What to produce: Would you restate all of the entries verbatim, minus any images?

─── Input data

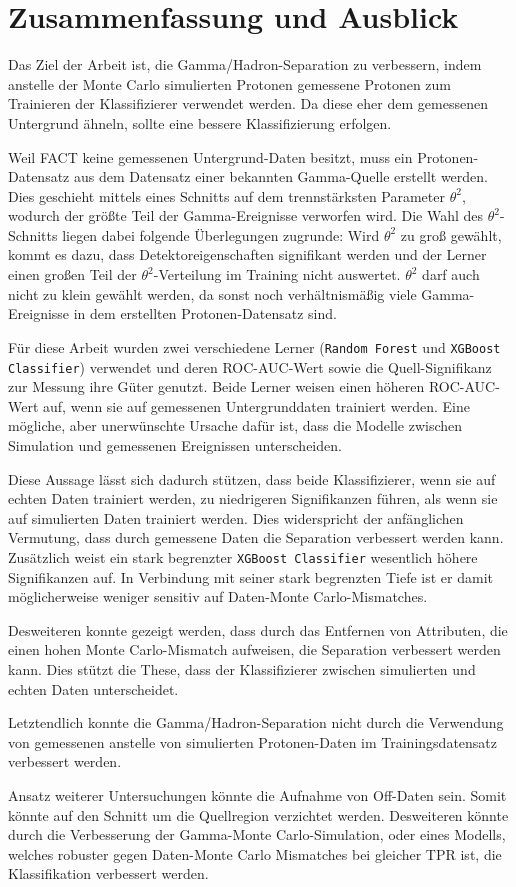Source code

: \chapter{Zusammenfassung und Ausblick}
Das Ziel der Arbeit ist, die Gamma/Hadron-Separation zu verbessern, indem anstelle der Monte Carlo simulierten Protonen gemessene Protonen zum Trainieren der Klassifizierer verwendet werden. 
Da diese eher dem gemessenen Untergrund ähneln, sollte eine bessere Klassifizierung erfolgen.

Weil FACT keine gemessenen Untergrund-Daten besitzt, muss ein Protonen-Datensatz aus dem Datensatz einer bekannten Gamma-Quelle erstellt werden. 
Dies geschieht mittels eines Schnitts auf dem trennstärksten Parameter $\theta^{2}$, wodurch der größte Teil der Gamma-Ereignisse verworfen wird.
Die Wahl des $\theta^{2}$-Schnitts liegen dabei folgende Überlegungen zugrunde:
Wird $\theta^{2}$ zu groß gewählt, kommt es dazu, dass Detektoreigenschaften signifikant werden und der Lerner einen großen Teil der $\theta^{2}$-Verteilung im Training nicht auswertet. 
$\theta^{2}$ darf auch nicht zu klein gewählt werden, da sonst noch verhältnismäßig viele Gamma-Ereignisse in dem erstellten Protonen-Datensatz sind.

Für diese Arbeit wurden zwei verschiedene Lerner (\texttt{Random Forest} und \texttt{XGBoost Classifier}) verwendet und deren ROC-AUC-Wert sowie die Quell-Signifikanz zur Messung ihre Güter genutzt. 
Beide Lerner weisen einen höheren ROC-AUC-Wert auf, wenn sie auf gemessenen Untergrunddaten trainiert werden.
Eine mögliche, aber unerwünschte Ursache dafür ist, dass die Modelle zwischen Simulation und gemessenen Ereignissen unterscheiden.

Diese Aussage lässt sich dadurch stützen, dass beide Klassifizierer, wenn sie auf echten Daten trainiert werden, zu niedrigeren Signifikanzen führen, als wenn sie auf simulierten Daten trainiert werden. 
Dies widerspricht der anfänglichen Vermutung, dass durch gemessene Daten die Separation verbessert werden kann. 
Zusätzlich weist ein stark begrenzter \texttt{XGBoost Classifier} wesentlich höhere Signifikanzen auf. 
In Verbindung mit seiner stark begrenzten Tiefe ist er damit möglicherweise weniger sensitiv auf Daten-Monte Carlo-Mismatches. 

Desweiteren konnte gezeigt werden, dass durch das Entfernen von Attributen, die einen hohen Monte Carlo-Mismatch aufweisen, die Separation verbessert werden kann. 
Dies stützt die These, dass der Klassifizierer zwischen simulierten und echten Daten unterscheidet.

Letztendlich konnte die Gamma/Hadron-Separation nicht durch die Verwendung von gemessenen anstelle von simulierten Protonen-Daten im Trainingsdatensatz verbessert werden. 

Ansatz weiterer Untersuchungen könnte die Aufnahme von Off-Daten sein.
Somit könnte auf den Schnitt um die Quellregion verzichtet werden. 
Desweiteren könnte durch die Verbesserung der Gamma-Monte Carlo-Simulation, oder eines Modells, welches robuster gegen Daten-Monte Carlo Mismatches bei gleicher TPR ist, die Klassifikation verbessert werden.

──────

Answer box:
Source code

: \chapter{Zusammenfassung und Ausblick}
Das Ziel der Arbeit ist, die Gamma/Hadron-Separation zu verbessern, indem anstelle der Monte Carlo simulierten Protonen gemessene Protonen zum Trainieren der Klassifizierer verwendet werden. 
Da diese eher dem gemessenen Untergrund ähneln, sollte eine bessere Klassifizierung erfolgen.

Weil FACT keine gemessenen Untergrund-Daten besitzt, muss ein Protonen-Datensatz aus dem Datensatz einer bekannten Gamma-Quelle erstellt werden. 
Dies geschieht mittels eines Schnitts auf dem trennstärksten Parameter $\theta^{2}$, wodurch der größte Teil der Gamma-Ereignisse verworfen wird.
Die Wahl des $\theta^{2}$-Schnitts liegen dabei folgende Überlegungen zugrunde:
Wird $\theta^{2}$ zu groß gewählt, kommt es dazu, dass Detektoreigenschaften signifikant werden und der Lerner einen großen Teil der $\theta^{2}$-Verteilung im Training nicht auswertet. 
$\theta^{2}$ darf auch nicht zu klein gewählt werden, da sonst noch verhältnismäßig viele Gamma-Ereignisse in dem erstellten Protonen-Datensatz sind.

Für diese Arbeit wurden zwei verschiedene Lerner (\texttt{Random Forest} und \texttt{XGBoost Classifier}) verwendet und deren ROC-AUC-Wert sowie die Quell-Signifikanz zur Messung ihre Güter genutzt. 
Beide Lerner weisen einen höheren ROC-AUC-Wert auf, wenn sie auf gemessenen Untergrunddaten trainiert werden.
Eine mögliche, aber unerwünschte Ursache dafür ist, dass die Modelle zwischen Simulation und gemessenen Ereignissen unterscheiden.

Diese Aussage lässt sich dadurch stützen, dass beide Klassifizierer, wenn sie auf echten Daten trainiert werden, zu niedrigeren Signifikanzen führen, als wenn sie auf simulierten Daten trainiert werden. 
Dies widerspricht der anfänglichen Vermutung, dass durch gemessene Daten die Separation verbessert werden kann. 
Zusätzlich weist ein stark begrenzter \texttt{XGBoost Classifier} wesentlich höhere Signifikanzen auf. 
In Verbindung mit seiner stark begrenzten Tiefe ist er damit möglicherweise weniger sensitiv auf Daten-Monte Carlo-Mismatches. 

Desweiteren konnte gezeigt werden, dass durch das Entfernen von Attributen, die einen hohen Monte Carlo-Mismatch aufweisen, die Separation verbessert werden kann. 
Dies stützt die These, dass der Klassifizierer zwischen simulierten und echten Daten unterscheidet.

Letztendlich konnte die Gamma/Hadron-Separation nicht durch die Verwendung von gemessenen anstelle von simulierten Protonen-Daten im Trainingsdatensatz verbessert werden. 

Ansatz weiterer Untersuchungen könnte die Aufnahme von Off-Daten sein.
Somit könnte auf den Schnitt um die Quellregion verzichtet werden. 
Desweiteren könnte durch die Verbesserung der Gamma-Monte Carlo-Simulation, oder eines Modells, welches robuster gegen Daten-Monte Carlo Mismatches bei gleicher TPR ist, die Klassifikation verbessert werden.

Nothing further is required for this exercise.